Go through the entries below and count the lines where "Fire" occurs. Give nothing but that number.

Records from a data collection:
____________

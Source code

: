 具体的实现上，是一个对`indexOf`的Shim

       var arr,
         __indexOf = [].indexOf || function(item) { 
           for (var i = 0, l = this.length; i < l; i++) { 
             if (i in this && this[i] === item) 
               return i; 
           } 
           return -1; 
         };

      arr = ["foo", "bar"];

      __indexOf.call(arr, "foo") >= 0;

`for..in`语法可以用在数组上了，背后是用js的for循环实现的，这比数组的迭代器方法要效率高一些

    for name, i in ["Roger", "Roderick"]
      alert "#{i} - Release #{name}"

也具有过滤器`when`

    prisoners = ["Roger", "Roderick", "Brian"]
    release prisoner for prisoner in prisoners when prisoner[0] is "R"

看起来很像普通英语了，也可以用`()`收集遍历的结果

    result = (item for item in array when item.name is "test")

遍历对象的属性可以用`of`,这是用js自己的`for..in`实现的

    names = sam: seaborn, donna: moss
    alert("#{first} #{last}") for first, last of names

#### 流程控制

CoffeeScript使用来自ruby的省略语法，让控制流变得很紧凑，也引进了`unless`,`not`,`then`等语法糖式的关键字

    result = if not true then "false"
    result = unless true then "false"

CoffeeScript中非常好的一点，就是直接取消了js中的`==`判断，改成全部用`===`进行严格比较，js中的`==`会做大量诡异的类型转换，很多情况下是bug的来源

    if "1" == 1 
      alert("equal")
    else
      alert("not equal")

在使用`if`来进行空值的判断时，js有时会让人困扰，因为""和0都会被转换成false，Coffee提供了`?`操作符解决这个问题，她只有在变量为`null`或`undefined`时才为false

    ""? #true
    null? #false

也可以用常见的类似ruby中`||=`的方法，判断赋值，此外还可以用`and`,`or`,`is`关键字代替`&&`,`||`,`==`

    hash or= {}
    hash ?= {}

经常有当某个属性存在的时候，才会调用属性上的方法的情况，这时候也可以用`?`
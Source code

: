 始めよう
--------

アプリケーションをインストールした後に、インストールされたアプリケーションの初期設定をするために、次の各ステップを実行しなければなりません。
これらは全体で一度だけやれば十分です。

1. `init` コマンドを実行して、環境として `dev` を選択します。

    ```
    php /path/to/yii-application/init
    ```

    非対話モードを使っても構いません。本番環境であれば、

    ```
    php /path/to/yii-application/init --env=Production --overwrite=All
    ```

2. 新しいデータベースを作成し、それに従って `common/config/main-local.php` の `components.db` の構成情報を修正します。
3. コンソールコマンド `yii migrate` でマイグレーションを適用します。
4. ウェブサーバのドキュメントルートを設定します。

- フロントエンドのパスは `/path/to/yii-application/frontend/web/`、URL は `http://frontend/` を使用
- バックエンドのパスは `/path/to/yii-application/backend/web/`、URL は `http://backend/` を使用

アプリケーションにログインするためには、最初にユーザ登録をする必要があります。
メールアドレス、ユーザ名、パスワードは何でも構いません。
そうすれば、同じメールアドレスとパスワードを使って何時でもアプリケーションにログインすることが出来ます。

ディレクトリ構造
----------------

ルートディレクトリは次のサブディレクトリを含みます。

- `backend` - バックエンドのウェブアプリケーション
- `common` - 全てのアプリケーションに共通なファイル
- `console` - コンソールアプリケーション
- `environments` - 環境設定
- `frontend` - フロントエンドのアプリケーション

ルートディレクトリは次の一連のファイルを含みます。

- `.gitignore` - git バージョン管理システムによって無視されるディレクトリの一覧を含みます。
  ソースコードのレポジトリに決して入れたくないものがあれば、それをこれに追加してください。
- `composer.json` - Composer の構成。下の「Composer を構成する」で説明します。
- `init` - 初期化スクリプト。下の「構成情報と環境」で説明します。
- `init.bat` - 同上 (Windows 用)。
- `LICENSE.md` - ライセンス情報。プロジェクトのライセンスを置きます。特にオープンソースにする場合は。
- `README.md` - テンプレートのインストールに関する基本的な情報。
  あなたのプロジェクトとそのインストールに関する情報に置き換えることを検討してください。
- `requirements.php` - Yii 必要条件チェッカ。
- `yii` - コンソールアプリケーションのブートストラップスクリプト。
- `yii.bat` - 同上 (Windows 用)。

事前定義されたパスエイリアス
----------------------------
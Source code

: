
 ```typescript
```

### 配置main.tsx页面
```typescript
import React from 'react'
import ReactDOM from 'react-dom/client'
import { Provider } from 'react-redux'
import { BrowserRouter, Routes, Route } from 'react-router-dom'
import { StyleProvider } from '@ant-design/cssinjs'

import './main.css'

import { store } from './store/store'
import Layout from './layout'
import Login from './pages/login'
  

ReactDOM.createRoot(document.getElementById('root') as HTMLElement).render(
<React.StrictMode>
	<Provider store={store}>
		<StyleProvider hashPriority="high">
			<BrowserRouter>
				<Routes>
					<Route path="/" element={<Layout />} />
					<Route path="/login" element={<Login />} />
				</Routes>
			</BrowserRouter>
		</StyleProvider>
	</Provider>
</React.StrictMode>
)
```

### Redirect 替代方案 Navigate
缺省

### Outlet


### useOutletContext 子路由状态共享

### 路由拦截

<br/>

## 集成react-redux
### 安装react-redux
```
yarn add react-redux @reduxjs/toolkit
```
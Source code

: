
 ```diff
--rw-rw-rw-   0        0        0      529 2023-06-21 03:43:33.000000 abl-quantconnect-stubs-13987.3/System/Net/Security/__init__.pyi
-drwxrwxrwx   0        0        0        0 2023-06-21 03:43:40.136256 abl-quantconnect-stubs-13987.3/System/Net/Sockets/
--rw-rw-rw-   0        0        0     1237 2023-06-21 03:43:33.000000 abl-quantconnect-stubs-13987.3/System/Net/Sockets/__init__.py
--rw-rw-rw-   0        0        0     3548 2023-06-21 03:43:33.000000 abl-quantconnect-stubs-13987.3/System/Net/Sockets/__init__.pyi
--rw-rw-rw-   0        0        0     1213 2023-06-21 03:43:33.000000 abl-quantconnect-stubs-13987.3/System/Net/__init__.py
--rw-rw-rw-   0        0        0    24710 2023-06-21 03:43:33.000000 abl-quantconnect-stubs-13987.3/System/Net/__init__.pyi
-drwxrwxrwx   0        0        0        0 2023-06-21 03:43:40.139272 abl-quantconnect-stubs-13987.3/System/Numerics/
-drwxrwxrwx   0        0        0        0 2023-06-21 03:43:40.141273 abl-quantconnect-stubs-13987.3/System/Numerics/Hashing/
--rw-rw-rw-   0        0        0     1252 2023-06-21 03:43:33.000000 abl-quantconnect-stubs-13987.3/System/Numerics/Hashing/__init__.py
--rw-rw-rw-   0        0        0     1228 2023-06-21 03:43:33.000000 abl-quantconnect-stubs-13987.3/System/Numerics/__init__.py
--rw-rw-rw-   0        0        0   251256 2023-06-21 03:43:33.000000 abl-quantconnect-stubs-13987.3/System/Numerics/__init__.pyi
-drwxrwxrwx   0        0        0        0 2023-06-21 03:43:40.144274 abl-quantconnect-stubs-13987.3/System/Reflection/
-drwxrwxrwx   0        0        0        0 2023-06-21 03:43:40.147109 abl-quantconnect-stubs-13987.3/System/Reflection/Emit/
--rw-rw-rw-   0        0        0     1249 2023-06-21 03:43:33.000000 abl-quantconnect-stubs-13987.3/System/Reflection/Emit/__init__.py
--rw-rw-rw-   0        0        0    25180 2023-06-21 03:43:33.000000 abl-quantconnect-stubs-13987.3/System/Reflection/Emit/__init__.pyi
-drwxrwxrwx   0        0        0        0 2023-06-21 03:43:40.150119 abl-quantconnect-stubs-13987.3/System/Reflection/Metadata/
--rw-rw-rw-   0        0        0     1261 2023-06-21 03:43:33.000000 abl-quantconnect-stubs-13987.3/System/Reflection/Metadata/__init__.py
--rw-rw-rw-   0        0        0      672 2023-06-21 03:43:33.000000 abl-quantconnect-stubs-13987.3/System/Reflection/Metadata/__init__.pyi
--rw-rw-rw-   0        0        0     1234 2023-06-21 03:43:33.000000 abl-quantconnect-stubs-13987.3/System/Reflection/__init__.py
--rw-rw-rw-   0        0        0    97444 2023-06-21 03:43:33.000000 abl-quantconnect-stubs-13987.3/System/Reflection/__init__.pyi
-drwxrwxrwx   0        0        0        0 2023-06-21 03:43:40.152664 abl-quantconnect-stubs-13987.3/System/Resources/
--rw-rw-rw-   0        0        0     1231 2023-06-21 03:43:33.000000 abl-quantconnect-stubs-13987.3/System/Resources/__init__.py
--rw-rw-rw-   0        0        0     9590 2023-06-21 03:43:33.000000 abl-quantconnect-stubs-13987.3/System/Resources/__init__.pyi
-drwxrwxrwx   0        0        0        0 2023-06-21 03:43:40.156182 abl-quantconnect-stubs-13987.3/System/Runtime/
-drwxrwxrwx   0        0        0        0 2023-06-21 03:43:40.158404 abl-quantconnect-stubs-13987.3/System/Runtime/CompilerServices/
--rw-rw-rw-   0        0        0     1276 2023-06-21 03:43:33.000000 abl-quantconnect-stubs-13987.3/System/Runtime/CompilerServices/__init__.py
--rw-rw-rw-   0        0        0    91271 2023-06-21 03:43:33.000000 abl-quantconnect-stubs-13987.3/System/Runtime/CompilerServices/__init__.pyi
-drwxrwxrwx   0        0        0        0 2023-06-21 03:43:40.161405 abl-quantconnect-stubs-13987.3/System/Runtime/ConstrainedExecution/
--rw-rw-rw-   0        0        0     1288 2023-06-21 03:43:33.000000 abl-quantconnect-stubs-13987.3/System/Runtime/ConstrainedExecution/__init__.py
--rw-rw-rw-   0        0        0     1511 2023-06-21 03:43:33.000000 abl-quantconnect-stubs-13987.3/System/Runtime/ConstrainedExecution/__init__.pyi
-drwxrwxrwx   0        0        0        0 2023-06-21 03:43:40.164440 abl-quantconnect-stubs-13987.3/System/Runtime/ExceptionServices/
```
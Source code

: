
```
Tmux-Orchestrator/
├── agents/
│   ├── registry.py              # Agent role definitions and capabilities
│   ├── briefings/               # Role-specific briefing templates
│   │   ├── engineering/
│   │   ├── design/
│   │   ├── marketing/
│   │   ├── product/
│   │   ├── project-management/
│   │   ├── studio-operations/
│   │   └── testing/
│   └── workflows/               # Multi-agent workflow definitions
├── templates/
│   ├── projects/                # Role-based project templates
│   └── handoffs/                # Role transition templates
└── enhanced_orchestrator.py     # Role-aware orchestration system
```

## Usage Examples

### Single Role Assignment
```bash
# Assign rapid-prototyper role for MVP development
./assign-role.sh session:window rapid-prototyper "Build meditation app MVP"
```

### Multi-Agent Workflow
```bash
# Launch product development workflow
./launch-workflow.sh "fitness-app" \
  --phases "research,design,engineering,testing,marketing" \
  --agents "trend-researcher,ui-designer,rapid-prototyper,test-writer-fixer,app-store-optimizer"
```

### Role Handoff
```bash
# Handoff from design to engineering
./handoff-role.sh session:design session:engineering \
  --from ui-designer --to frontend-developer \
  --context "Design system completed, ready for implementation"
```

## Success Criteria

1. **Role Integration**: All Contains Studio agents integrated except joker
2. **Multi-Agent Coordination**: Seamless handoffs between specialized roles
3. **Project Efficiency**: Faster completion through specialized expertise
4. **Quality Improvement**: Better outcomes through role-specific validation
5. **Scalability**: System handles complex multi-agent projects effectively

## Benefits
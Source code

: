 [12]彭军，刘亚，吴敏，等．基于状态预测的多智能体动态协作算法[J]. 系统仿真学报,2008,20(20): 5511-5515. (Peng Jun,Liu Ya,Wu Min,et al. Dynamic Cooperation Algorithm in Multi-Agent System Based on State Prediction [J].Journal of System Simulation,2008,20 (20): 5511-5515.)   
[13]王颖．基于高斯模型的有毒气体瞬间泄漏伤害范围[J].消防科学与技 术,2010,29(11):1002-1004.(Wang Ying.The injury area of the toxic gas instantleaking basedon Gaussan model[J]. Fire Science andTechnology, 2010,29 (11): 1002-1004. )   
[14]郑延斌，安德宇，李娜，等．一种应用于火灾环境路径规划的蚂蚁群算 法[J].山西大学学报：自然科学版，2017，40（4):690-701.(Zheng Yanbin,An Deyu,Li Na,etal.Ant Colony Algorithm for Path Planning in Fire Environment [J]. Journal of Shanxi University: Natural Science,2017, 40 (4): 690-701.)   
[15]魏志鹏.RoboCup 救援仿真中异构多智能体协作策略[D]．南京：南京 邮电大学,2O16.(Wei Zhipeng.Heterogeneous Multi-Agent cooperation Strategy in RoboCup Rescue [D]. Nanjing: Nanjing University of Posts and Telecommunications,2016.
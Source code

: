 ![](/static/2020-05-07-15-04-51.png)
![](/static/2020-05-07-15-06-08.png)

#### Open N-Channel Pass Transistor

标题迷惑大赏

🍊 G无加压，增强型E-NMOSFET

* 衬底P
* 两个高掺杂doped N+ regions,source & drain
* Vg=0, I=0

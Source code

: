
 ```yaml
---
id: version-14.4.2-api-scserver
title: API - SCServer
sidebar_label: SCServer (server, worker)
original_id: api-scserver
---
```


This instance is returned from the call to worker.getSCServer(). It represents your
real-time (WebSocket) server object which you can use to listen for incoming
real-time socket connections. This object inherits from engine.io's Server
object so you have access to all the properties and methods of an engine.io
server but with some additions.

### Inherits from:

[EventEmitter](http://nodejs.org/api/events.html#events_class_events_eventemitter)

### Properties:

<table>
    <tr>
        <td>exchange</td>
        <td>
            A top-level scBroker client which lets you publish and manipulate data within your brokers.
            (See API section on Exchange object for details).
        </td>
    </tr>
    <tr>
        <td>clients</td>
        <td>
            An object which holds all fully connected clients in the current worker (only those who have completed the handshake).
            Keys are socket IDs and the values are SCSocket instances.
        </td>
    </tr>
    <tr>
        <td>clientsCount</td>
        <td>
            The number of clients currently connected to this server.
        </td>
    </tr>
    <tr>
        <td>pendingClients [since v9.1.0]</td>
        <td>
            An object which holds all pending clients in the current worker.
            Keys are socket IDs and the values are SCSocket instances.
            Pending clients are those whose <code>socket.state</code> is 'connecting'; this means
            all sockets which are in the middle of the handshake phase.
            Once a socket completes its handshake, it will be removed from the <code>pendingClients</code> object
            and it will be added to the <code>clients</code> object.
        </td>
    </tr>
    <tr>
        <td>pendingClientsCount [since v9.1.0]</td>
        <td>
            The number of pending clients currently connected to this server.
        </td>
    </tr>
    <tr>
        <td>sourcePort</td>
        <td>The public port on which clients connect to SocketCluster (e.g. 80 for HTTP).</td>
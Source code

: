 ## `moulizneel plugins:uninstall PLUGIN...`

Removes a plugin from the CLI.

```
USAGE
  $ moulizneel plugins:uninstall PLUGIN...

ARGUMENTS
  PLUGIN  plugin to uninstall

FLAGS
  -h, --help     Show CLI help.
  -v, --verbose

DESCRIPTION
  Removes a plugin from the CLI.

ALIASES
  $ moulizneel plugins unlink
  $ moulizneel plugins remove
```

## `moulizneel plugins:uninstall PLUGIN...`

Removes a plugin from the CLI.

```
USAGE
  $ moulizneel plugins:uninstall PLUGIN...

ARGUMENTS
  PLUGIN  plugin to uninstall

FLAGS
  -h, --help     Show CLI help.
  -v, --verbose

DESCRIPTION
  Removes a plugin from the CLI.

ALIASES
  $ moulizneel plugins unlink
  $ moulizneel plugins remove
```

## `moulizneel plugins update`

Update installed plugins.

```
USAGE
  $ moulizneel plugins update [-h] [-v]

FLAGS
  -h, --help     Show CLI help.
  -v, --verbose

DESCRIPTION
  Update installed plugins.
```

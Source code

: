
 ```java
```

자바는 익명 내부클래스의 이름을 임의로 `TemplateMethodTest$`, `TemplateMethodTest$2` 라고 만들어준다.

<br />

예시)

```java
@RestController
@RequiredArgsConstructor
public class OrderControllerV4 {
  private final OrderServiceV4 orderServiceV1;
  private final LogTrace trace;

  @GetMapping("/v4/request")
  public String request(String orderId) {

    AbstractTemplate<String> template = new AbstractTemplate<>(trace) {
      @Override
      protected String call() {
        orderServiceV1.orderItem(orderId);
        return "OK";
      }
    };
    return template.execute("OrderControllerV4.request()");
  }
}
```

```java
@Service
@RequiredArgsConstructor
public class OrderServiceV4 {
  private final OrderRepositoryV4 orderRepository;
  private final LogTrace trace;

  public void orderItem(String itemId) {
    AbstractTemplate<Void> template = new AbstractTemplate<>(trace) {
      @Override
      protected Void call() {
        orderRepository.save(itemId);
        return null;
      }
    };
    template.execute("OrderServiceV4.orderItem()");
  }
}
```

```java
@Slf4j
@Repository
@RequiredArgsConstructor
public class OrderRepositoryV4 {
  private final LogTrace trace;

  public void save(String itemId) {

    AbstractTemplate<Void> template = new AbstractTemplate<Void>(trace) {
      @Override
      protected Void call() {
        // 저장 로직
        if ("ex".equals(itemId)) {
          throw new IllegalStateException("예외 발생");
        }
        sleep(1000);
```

____________

Written solution: 2